From now through Baptism of the Lord (the Sunday after Epiphany), all the lectionary readings directly relate to one another with a particular focus on the gospel reading. There is also typically one image or one set of theological concepts that unites them all in some way. For this Sunday, the uniting image is the "rocks," and the uniting theological concepts are "preparing the way," "deliverance underway," and "actual holiness." On the Promise/Fulfillment axis of Old Testament/Gospel readings, the ministry of John the Baptist both fulfills (and dramatically expands!) the promise in Malachi, and itself points toward the greatest fulfillment of the promise in the coming (and second coming) of Jesus Christ.

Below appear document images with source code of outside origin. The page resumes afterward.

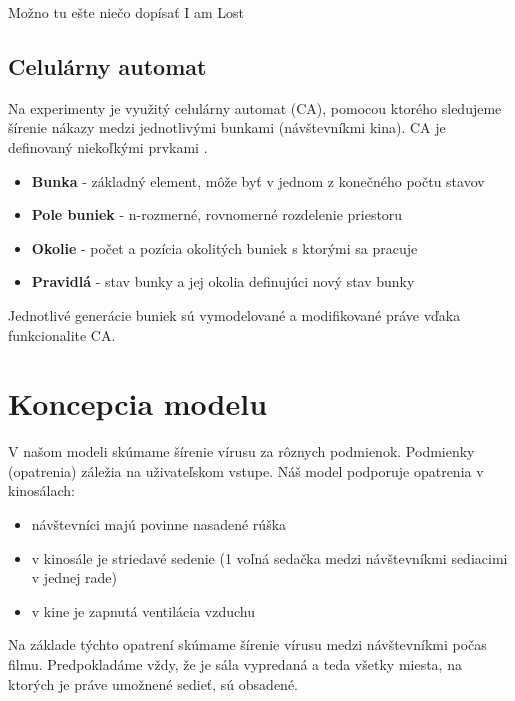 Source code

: \documentclass[a4paper, 11pt]{article}
\begin{document}
	Možno tu ešte niečo dopísať I am Lost
	
	    \subsection{Celulárny automat}
        Na experimenty je využitý celulárny automat (CA), pomocou ktorého sledujeme šírenie nákazy medzi jednotlivými bunkami (návštevníkmi kina). CA je definovaný niekoľkými prvkami \cite{petrperingermartinhruby}.	
        \begin{itemize}
            \item \textbf{Bunka} - základný element, môže byť v jednom z konečného počtu stavov
            \item \textbf{Pole buniek} - n-rozmerné, rovnomerné rozdelenie priestoru
            \item \textbf{Okolie} - počet a pozícia okolitých buniek s ktorými sa pracuje
            \item \textbf{Pravidlá} - stav bunky a jej okolia definujúci nový stav bunky
        \end{itemize}
        Jednotlivé generácie buniek sú vymodelované a modifikované práve vďaka funkcionalite CA. 
    
    \section{Koncepcia modelu}
    V našom modeli skúmame šírenie vírusu za rôznych podmienok. Podmienky (opatrenia) záležia na uživateľskom vstupe. Náš model podporuje opatrenia v kinosálach: 
        \begin{itemize}
            \item návštevníci majú povinne nasadené rúška
            \item v kinosále je striedavé sedenie (1 voľná sedačka medzi návštevníkmi sediacimi v jednej rade)
            \item v kine je zapnutá ventilácia vzduchu
        \end{itemize}
    Na základe týchto opatrení skúmame šírenie vírusu medzi návštevníkmi počas filmu. Predpokladáme vždy, že je sála vypredaná a teda všetky miesta, na ktorých je práve umožnené sedieť, sú obsadené.
    
\end{document}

The third week of Advent, "Joy Sunday," moves us from the framework for the ministry of John the Baptizer (Advent 2) to his ministry itself. We read his proclamation of the coming Messiah in light of the more overtly joyous hope for Messiah expressed by the prophet Zephaniah.

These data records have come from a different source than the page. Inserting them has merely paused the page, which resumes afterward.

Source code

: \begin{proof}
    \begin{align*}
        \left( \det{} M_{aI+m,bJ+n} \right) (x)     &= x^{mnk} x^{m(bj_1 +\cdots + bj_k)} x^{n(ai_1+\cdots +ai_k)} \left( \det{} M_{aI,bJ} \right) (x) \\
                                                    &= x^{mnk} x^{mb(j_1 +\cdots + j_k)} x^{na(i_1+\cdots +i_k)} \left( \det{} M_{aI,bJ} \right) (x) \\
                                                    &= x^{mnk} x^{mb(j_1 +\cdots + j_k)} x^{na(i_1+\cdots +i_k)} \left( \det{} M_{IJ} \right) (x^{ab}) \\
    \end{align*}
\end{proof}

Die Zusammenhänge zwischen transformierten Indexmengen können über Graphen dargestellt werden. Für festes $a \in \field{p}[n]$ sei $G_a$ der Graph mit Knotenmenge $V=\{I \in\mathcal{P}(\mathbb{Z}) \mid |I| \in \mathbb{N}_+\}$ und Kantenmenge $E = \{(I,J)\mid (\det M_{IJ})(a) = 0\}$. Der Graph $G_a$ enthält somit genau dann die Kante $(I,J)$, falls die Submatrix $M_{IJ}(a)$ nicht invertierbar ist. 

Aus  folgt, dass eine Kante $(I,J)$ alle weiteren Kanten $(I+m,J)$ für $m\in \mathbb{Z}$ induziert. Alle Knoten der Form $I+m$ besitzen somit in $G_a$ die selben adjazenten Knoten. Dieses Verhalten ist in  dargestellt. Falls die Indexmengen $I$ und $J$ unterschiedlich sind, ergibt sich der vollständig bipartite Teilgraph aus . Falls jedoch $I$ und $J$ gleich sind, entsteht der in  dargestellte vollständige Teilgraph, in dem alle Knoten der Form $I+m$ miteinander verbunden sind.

Advent 4 brings us to the song Mary sang at the home of her older cousin Elizabeth. Plan to sing this as well. Settings may be found in The United Methodist Hymnal (198-200) and Upper Room Worshipbook (17-20, with a particularly stirring Advent version called "Canticle of the Turning" on 18).

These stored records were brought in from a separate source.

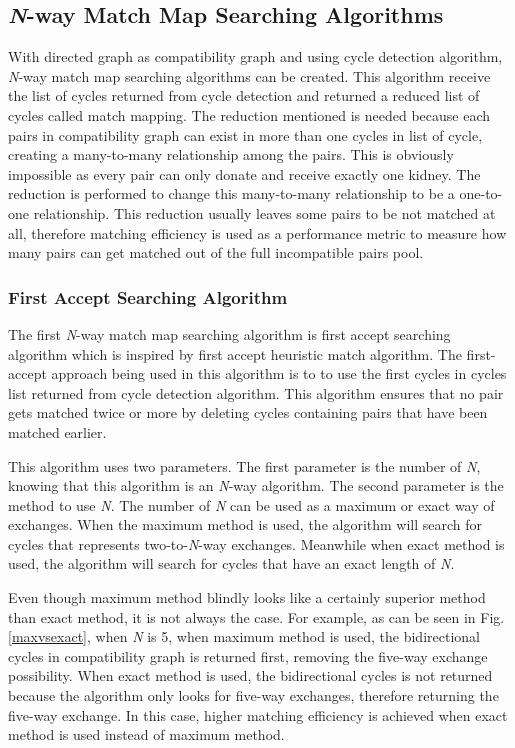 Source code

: \documentclass[conference]{IEEEtran}
\begin{document}
\subsection{\textit{N}-way Match Map Searching Algorithms}
With directed graph as compatibility graph and using cycle detection algorithm, \textit{N}-way match map searching algorithms
can be created. This algorithm receive the list of cycles returned from cycle detection and returned a reduced list of cycles
called match mapping. The reduction mentioned is needed because each pairs in compatibility graph can exist in more than one cycles
in list of cycle, creating a many-to-many relationship among the pairs. This is obviously impossible as every pair can only donate
and receive exactly one kidney. The reduction is performed to change this many-to-many relationship to be a one-to-one relationship. This
reduction usually leaves some pairs to be not matched at all, therefore matching efficiency is used as a performance metric to
measure how many pairs can get matched out of the full incompatible pairs pool.  

\subsubsection{First Accept Searching Algorithm}
The first \textit{N}-way match map searching algorithm is first accept searching algorithm which is inspired by first accept
heuristic match algorithm. The first-accept approach being used in this algorithm is to to use the first cycles in cycles list
returned from cycle detection algorithm. This algorithm ensures that no pair gets matched twice or more by deleting cycles
containing pairs that have been matched earlier.

This algorithm uses two parameters. The first parameter is the number of \textit{N}, knowing that this algorithm is an \textit{N}-way
algorithm. The second parameter is the method to use \textit{N}. The number of \textit{N} can be used as a maximum or exact way of exchanges.
When the maximum method is used, the algorithm will search for cycles that represents two-to-\textit{N}-way exchanges. Meanwhile when exact
method is used, the algorithm will search for cycles that have an exact length of \textit{N}.

Even though maximum method blindly looks like a certainly superior method than exact method, it is not always the case. For example, as can be
seen in Fig. \ref{maxvsexact}, when \textit{N} is 5, when maximum method is used, the bidirectional cycles in compatibility graph is
returned first, removing the five-way exchange possibility. When exact method is used, the bidirectional cycles is not returned because
the algorithm only looks for five-way exchanges, therefore returning the five-way exchange. In this case, higher matching efficiency
is achieved when exact method is used instead of maximum method.
\end{document}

However you and your worship planning teams build your series through Advent, remember to help its themes move toward a full celebration around the readings for Christmastide (Christmas Eve, Christmas Day, The Sunday after Christmas, Holy Name or Watch Night, and Epiphany).
For more on Advent, see The United Methodist Book of Worship, 238. You may print this section in your bulletin or church newsletter provided that you include the copyright notice as indicated on page 12.
Throughout Advent and Christmastide, all of the readings are selected to coordinate with one another. There is typically one set of images and theological concepts that unites them all in some way. For this Sunday, the uniting set of images comes from the realm of working with rocks (refining and road construction -- especially Malachi and Luke) and the uniting theological concept is "preparing the way of holiness." On the Promise/Fulfillment axis of Old Testament/Gospel readings, the ministry of John the Baptist both fulfills (and dramatically expands!) the promise in Malachi, and itself points toward the greatest fulfillment of the promise in the coming (and second coming) of Jesus Christ.
You could focus on either the image or the theological concepts or find appropriate ways to connect them. Use the wisdom of your worship planning team to discern the best ways to focus in your congregation at this time.
Uniting Imagery: The Rock Business
While folks in the Northern hemisphere may be dreaming about snow, cozy fireplaces, and relaxing time apart with loved ones in this season, today's texts take us into places full of rocks, high heat, dirt and ash, and demanding physical labor.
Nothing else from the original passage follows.